18 months later, is Plan A working?  Well, 100 ‘leading economists’ recently sent a letter to the papers arguing:  “It is now clear that plan A isn’t working. Wave after wave of economic figures from HM Treasury, national and international economic institutions such as the OECD, the IFS and the IMF have all concluded that the British economy is faltering. The UK jobless total is now at its highest for more than 17 years, while growth has all but stalled.  We urge the government to adopt emergency and commonsense measures for a Plan B that can quickly save jobs and create new ones. A recovery plan could include reversing cuts to protect jobs in the public sector, directing quantitative easing to a green new deal to create thousands of new jobs, increasing benefits to put money into the pockets of those on lower and middle incomes and thus increase aggregate demand. This could in part be paid for by the introduction of a financial transactions tax. The government could do far more to create the space for new and innovative industries and companies to flourish. One idea is a British investment bank, to leverage and back investment in low-carbon sectors such as housing, transport and renewable energy.  Doing nothing is not an option. We therefore call on the government to put the national interest first and hold an emergency budget that would instigate a Plan B for jobs, fairness and sustainability to rapidly get the economy moving again.”
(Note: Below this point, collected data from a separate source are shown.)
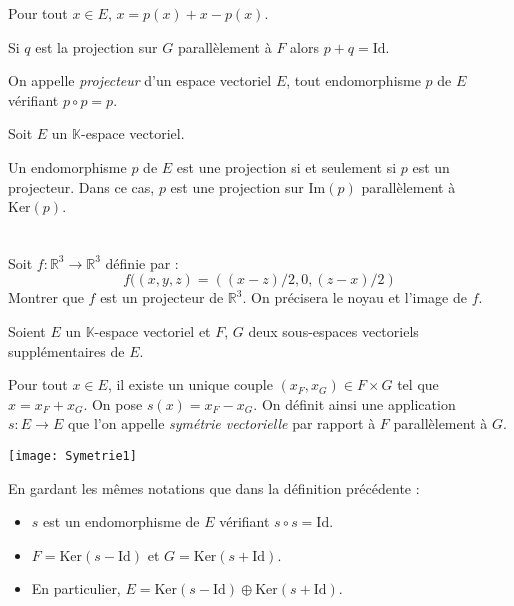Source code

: \documentclass[a4paper,10pt]{report}
\begin{document}
\begin{rems} 
\item Pour tout $x \in E$, $x=p(x)+x-p(x)$. 
\item Si $q$ est la projection sur $G$ parallèlement à $F$ alors $p+q=\textrm{Id}$.
\end{rems}

\begin{defin} On appelle \textit{projecteur} d'un espace vectoriel $E$, tout endomorphisme $p$ de $E$ vérifiant $p \circ p = p$.
\end{defin}

\begin{prop} Soit $E$ un $\mathbb{K}$-espace vectoriel.

\noindent Un endomorphisme $p$ de $E$ est une projection si et seulement si $p$ est un projecteur. Dans ce cas, $p$ est une projection sur $\textrm{Im}(p)$ parallèlement à $\textrm{Ker}(p)$.
\end{prop}

\begin{preuve}
\vspace{12cm}
\newpage

$\phantom{tes}$

\vspace{11cm}
\end{preuve}

\begin{exa} Soit $f : \mathbb{R}^3 \rightarrow \mathbb{R}^3$ définie par :
$$ f((x,y,z)=((x-z)/2,0,(z-x)/2)$$
Montrer que $f$ est un projecteur de $\mathbb{R}^3$. On précisera le noyau et l'image de $f$.
\end{exa}

\begin{defin} Soient $E$ un $\mathbb{K}$-espace vectoriel et $F$, $G$ deux sous-espaces vectoriels supplémentaires de $E$.

\noindent Pour tout $x \in E$, il existe un unique couple $(x_F,x_G) \in F \times G$ tel que $x=x_F+x_G$. On pose \newline $s(x)=x_F-x_G$. On définit ainsi une application $s : E \rightarrow E$ que l'on appelle \textit{symétrie vectorielle} par rapport à $F$ parallèlement à $G$. 
\end{defin}

\begin{center}
\texttt{[image: Symetrie1]}
\end{center}

\begin{prop} En gardant les mêmes notations que dans la définition précédente :
\begin{itemize}
\item $s$ est un endomorphisme de $E$ vérifiant $s \circ s = \textrm{Id}$.
\item $F = \textrm{Ker}(s-\textrm{Id})$ et $G= \textrm{Ker}(s+\textrm{Id})$.
\item En particulier, $E= \textrm{Ker}(s-\textrm{Id}) \oplus \textrm{Ker}(s+\textrm{Id})$.
\end{itemize}
\end{prop}
\end{document}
These economists were attacked by the Conservatives as not being leading economists as they came from ‘lesser universities’ or were opposition Labour party supporters in disguise.  Leaving aside the insults, who is right?  The Austerian coalition government or the 100 leading economists?  Well, it is clear that Plan A is not working.  The best laid plans of mice and George Osborne are in shreds.

The UK economy now has a record trade deficit and falling employment.  Official data showed Britain’s goods trade deficit widened to £9.8 billion in September, its highest since the series began in 1998, after a record jump in imports countered a tepid rise in exports.  The economy has barely grown in the last year and yet annual inflation is stuck at around 5%.  And now the UK economy is set to contract over the next two quarters.  In its latest economic forecast, the OECD reckoned that the UK economy would shrink by a tiny 0.03% in this current quarter and by a further 0.15% in Q1’2012.  The UK will struggle to have any growth at all in 2012.
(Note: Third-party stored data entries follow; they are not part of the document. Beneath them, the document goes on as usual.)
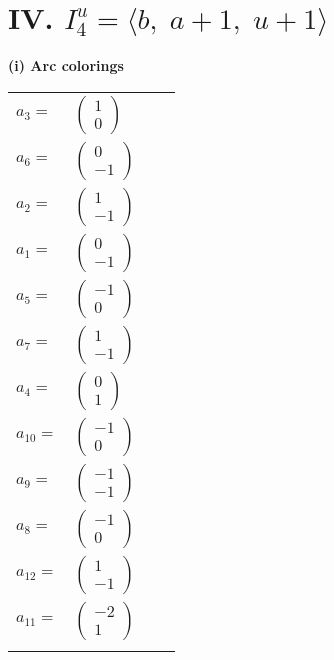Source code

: \documentclass[1p]{elsarticle_modified}
\theoremstyle{definition}
\begin{document}
\centering \section*{IV. $I^u_{4}= \langle b,\;a+1,\;u+1 \rangle$}
\flushleft \textbf{(i) Arc colorings}\\
\begin{tabular}{m{7pt} m{180pt} m{7pt} m{180pt} }
\flushright $a_{3}=$&$\begin{pmatrix}1\\0\end{pmatrix}$ \\
\flushright $a_{6}=$&$\begin{pmatrix}0\\-1\end{pmatrix}$ \\
\flushright $a_{2}=$&$\begin{pmatrix}1\\-1\end{pmatrix}$ \\
\flushright $a_{1}=$&$\begin{pmatrix}0\\-1\end{pmatrix}$ \\
\flushright $a_{5}=$&$\begin{pmatrix}-1\\0\end{pmatrix}$ \\
\flushright $a_{7}=$&$\begin{pmatrix}1\\-1\end{pmatrix}$ \\
\flushright $a_{4}=$&$\begin{pmatrix}0\\1\end{pmatrix}$ \\
\flushright $a_{10}=$&$\begin{pmatrix}-1\\0\end{pmatrix}$ \\
\flushright $a_{9}=$&$\begin{pmatrix}-1\\-1\end{pmatrix}$ \\
\flushright $a_{8}=$&$\begin{pmatrix}-1\\0\end{pmatrix}$ \\
\flushright $a_{12}=$&$\begin{pmatrix}1\\-1\end{pmatrix}$ \\
\flushright $a_{11}=$&$\begin{pmatrix}-2\\1\end{pmatrix}$\\&\end{tabular}
\end{document}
Like other capitalist economies coming out of the Great Recession, the British economy has struggled to recover.  Annual real output is still some 4% below its previous peak in Q1’2008.  At the current rate of recovery it will not surpass that peak until 2015, or seven years later.  As I said in a previous post (The weakest recovery since 1918, 18 October 2011): “the recovery in the British economy since it bottomed in mid-2009 has been the weakest since 1918 after the end of the First World War.  The recovery is even weaker than in the first period of the Great Depression during 1930-34.  It is now 44 months since the peak of the UK GDP in 2008.  After the same period in the Great Depression, the UK’s real GDP had nearly returned to its peak in 1930.

Unemployment is now rising significantly, with 2.6m out of work.  Youth unemployment is now over one  million, 21% of the age group, an all-time high and nearly double where it was in 2004.  The OECD expects the unemployment rate to hit 9.1% by 2013.   The government was claiming that as it cut 400,000 public sector jobs over the next two years, private sector employment would rise to more than compensate.  At present, 23m people work in the private sector, while the public sector employs 6m.  So it would not take much growth in private sector employment (leave aside at what wages and conditions) to overcome losses in the public sector.  But it has not happened.  Private sector employment is still nearly 2% lower since the peak in mid-2008, while it’s down 5% in the public sector.

Private sector employment peaked at 23.542m during the first quarter of 2008.  Private jobs reached a trough in the final quarter of 2009, when private sector employment fell to 22.515m, down 1.027m from the boom-time peak.  From there, British companies started to add to their staffing levels, with a net 617,000 jobs added, taking the total back to 23.132m.  But that growth in private sector employment has stopped, while public sector employment is falling.  Public sector employment reached its peak as a share of total jobs in late 2009, hitting 21.9% on the official measure; state payrolls reached 6.327m at the end of 2009.  They then started to fall and dropped to 6.037m in the second quarter, 20.7% of the total.  So far, total state sector jobs are down by 290,000, through a combination of non-replacement and redundancies.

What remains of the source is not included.